Until the estate was distributed, those entitled to the income were the executors. The requirements of subdivision 7 of section 188 of the Banking Law were complied with and the executors are not to be surcharged, as urged by the other appellants, for alleged failure to comply with this provision of statute.

The executors credited themselves with the payment of $60,000 for attorneys’ and counsel fees. The referee found that the reasonable value to the estate of the services rendered was $56,000 and the surrogate approved that finding as the reasonable value and surcharged the executors $4,000. Of the $56,000 allowed for attorneys’ and counsel fees, the referee found that the reasonable value to the estate of the services rendered by the attorneys and counsel in the Bertha F. Mason proceeding was $35,000. Parenthetically, prior to the accounting the executors sought to have allowed for attorneys’ fees for services up to March, 1932, the sum of $200,000 and the surrogate allowed $60,000, and compelled the return of $40,000, the sum of $100,000 having been paid for legal services. Upon appeal this court sent the matter back because there was not before it sufficient evidence to come to a conclusion as to the value of the services rendered to the estate, as distinguished *687from those rendered for the benefit of Montgomery Waddell. (Matter of Frame [Waddell], 238 App. Div. 811.) As we now view the situation, the services rendered in the Mason litigation were solely for the benefit of Montgomery Waddell individually and the estate was not properly involved in that litigation. In her petition to the surrogate Bertha F. Mason asked for the following relief:

a. To set aside the compromise agreement of August 25, 1925, insofar as it affected her interests in the Frame estate.
“ b. To have stricken from the records of the court and declared of no binding force and effect her withdrawal of objections and consent to the probate of Mrs. Frame’s will.
c. To set aside the general releases which she had executed to Montgomery Waddell and Central Union Trust Company as executors of the Frame estate, and the estate of Caroline W. Frame, and to Central Union Trust Company as temporary administrator, and to Mr. Waddell.
d. For a restoration of Mrs. Mason ' to the full standing and protection of this Court as fully and to the same effect as if said agreement of August 25, 1925, said release and said withdrawal and consent had never been executed and delivered.’
e. For an oral examination of Mr. Waddell in order to ascertain the true and correct fist of the properties and assets of the estate.” When the hearings were opened before the referee counsel for Mrs. Mason took the position that there was no intention whatever of attacking the specific legacies to the grandchildren and that the position of Mrs. Mason was they were attempting to set aside the three agreements which had been signed by her, the first, the compromise agreement dated August 25, 1925; the second, the general release, and the third, for a withdrawal of the objections to probate and a consent to the probate of the will, on the ground that they had been obtained by fraud. Mrs. Mason’s counsel said: Whether or not afterwards we shall take up the question of contesting the will — that will be a future proceeding, if .any.”

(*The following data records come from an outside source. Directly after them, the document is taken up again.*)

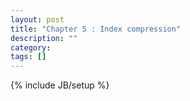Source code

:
 ```yaml
---
layout: post
title: "Chapter 5 : Index compression"
description: ""
category: 
tags: []
---
```

{% include JB/setup %}
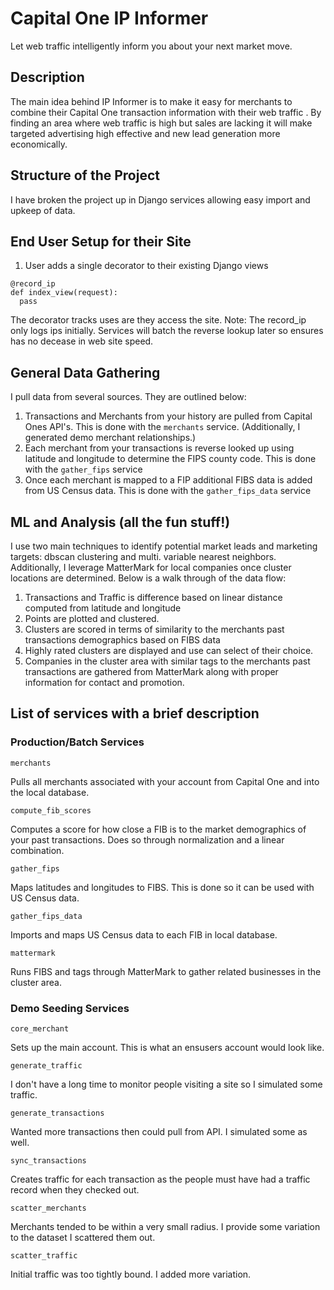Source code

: # Capital One IP Informer
Let web traffic  intelligently inform you about your next market move.

## Description
The main idea behind IP Informer is to make it easy for merchants to combine their Capital One transaction information with their web traffic .
By finding an area where web traffic  is high but sales are lacking it will make targeted advertising high effective and new lead generation more economically.


## Structure  of the Project
I have broken the project up in Django services allowing easy import and upkeep of data.


## End User Setup for their Site
1. User adds a single decorator to their existing Django views
```
@record_ip
def index_view(request):
  pass
```
The decorator  tracks uses are they access the site. Note: The record_ip only logs ips initially. Services will batch the reverse lookup later so ensures has no decease in web site speed.


## General Data Gathering
I pull data from several sources. They are outlined below:
1. Transactions and Merchants from your history are pulled from Capital Ones API's. This is done with the ```merchants``` service. (Additionally, I generated demo merchant relationships.)
2. Each merchant from your transactions is reverse looked up using latitude and longitude to determine the FIPS county code. This is done with the ```gather_fips``` service
3. Once each merchant is mapped to a FIP additional FIBS data is added from US Census data. This is done with the ```gather_fips_data``` service

## ML and Analysis (all the fun stuff!)
I use two main techniques to identify potential market leads and marketing targets: dbscan clustering and multi. variable nearest neighbors. Additionally, I leverage MatterMark for local companies once cluster locations are determined. Below is a walk through of the data flow:

1. Transactions and Traffic is difference based on linear distance computed from latitude and longitude
2. Points are plotted and clustered.
3. Clusters are scored in terms of similarity to the merchants past transactions demographics based on FIBS data
4. Highly rated clusters are displayed and use can select of their choice.
5. Companies in the cluster area with similar tags to the merchants past transactions are gathered from MatterMark along with proper information for contact and promotion.

## List of services with a brief description

### Production/Batch Services

```merchants```

Pulls all merchants associated with your account from Capital One and into the local database.

```compute_fib_scores```

Computes a score for how close a FIB is to the market demographics of your past transactions. Does so through normalization and a linear combination.

```gather_fips```

Maps latitudes and longitudes to FIBS. This is done so it can be used with US Census data.

```gather_fips_data```

Imports and maps US Census data to each FIB in local database.

```mattermark```

Runs FIBS and tags through MatterMark to gather related businesses in the cluster area.


### Demo Seeding Services

```core_merchant```

Sets up the main account. This is what an ensusers  account would look like.

```generate_traffic```

I don't have a long time to monitor people visiting a site so I simulated some traffic.

```generate_transactions```

Wanted more transactions then could pull from API. I simulated some as well.

```sync_transactions```

Creates traffic for each transaction as the people must have had a traffic record when they checked out.

```scatter_merchants```

Merchants tended to be within a very small radius. I provide some variation to the dataset I scattered them out.

```scatter_traffic```

Initial traffic was too tightly bound. I added more variation.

Neither of the executors had been a party to the settlement agreement. The estate was not a party to the settlement agreement and was not even represented. On the hearings before the referee the corporate executor retained separate counsel at considerable expense to the estate, and throughout the pendency of the Mason proceeding counsel for the corporate executor in no way co-operated with counsel for Mr. Waddell.

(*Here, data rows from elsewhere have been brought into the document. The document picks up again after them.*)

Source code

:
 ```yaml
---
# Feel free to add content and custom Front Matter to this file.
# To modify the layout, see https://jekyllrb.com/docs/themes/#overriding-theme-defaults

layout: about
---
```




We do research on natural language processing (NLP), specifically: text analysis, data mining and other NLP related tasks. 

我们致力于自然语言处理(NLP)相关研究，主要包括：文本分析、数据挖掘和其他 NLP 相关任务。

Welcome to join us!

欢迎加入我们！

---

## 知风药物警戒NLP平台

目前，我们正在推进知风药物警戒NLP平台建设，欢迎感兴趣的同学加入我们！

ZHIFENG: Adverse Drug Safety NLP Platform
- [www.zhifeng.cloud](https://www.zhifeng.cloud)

A consideration of the relationship existing between the testatrix and Mr. Waddell and the benefits that he had derived from such relationship, and the influence of that relationship upon the litiga*688tion between Mrs. Mason and Mr. Waddell lead to the conclusion that that litigation was directed against Mr. Waddell personally and the estate was only incidentally involved. Should Mrs. Mason succeed, the fruits of his long association with the testatrix were in jeopardy, he had much more to lose than his residuary interest under the will and he was very vigorous in the defense of Mrs. Mason’s attempt to upset the settlement agreement. We have no doubt that the services in this litigation, for which the $35,000 has been allowed, were for his personal benefit and not for the benefit of the estate. On this appeal Mr. Waddell’s attorneys take the position that Mr. Waddell won a complete victory in that litigation and that he was completely vindicated. There is not the slightest suggestion that Mr. Waddell, the executor, and the estate triumphed, thus making it clear that the interest of the estate was secondary. The estate’s interest was protected by the counsel retained by the corporate' executor, for which services compensation has been allowed. The executors will, therefore, be surcharged with the further sum of $35,000 paid for attorneys’ and counsel fee.

It is not customary to allow compensation to executors who have been derelict in the discharge of their duties. (Matter of Welling, 51 App. Div. 355; Matter of Junkersfeld, 244 id. 260.) The executors, therefore, will be surcharged with the amount of commissions with which they have credited themselves.

The claim of the executors that the decree appealed from is incorrect in so far as it awards interest on the amount found due to the grandchildren or the representatives of the grandchildren is without merit. This direction contained in the decree may be looked upon as surplusage. Without a specific provision for the payment of interest, the amount awarded would carry with it interest down to the date of collection.

The decree appealed from should be modified in accordance with this opinion, and as so modified affirmed, with costs payable out of the estate to the appellants other than the executors.

Merrell, McAvoy, O’Malley and Untermyer, JJ., concur.

Decree modified in accordance with opinion, and as so modified affirmed, with costs payable out of the estate to the appellants other than the executors. Settle order on notice.